◆ What you are asked to do
Below are some entries; report how many of their lines contain the word "Upload", giving nothing besides the number.

Stored data
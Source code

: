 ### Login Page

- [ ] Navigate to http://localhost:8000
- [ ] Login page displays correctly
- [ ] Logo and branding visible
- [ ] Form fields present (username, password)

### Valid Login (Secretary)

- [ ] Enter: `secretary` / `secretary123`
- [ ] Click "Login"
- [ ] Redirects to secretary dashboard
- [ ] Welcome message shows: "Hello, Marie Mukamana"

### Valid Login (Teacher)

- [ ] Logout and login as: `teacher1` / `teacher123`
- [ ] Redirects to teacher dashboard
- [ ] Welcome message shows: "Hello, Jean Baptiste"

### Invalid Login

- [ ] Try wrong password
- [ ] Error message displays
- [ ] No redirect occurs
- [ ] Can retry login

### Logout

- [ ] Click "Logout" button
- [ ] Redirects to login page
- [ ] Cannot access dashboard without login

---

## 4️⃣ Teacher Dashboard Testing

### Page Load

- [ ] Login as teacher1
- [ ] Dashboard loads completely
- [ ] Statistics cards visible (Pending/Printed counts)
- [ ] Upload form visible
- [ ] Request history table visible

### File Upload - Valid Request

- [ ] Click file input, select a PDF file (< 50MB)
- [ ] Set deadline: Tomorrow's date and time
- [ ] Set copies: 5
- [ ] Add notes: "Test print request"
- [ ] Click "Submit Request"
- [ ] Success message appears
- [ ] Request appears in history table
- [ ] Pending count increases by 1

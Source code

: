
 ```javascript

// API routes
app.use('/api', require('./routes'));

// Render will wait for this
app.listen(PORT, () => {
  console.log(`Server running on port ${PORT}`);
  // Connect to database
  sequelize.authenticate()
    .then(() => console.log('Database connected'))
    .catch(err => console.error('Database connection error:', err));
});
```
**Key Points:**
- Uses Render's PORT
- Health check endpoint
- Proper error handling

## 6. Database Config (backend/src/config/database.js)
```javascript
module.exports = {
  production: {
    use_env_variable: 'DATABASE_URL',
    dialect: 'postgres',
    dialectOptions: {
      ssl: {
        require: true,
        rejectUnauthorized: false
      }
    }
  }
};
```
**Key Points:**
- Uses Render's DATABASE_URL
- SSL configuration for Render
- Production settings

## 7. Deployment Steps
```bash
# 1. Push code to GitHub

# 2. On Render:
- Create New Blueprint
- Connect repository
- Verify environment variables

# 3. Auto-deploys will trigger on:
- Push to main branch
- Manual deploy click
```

◆ Exercise answer
2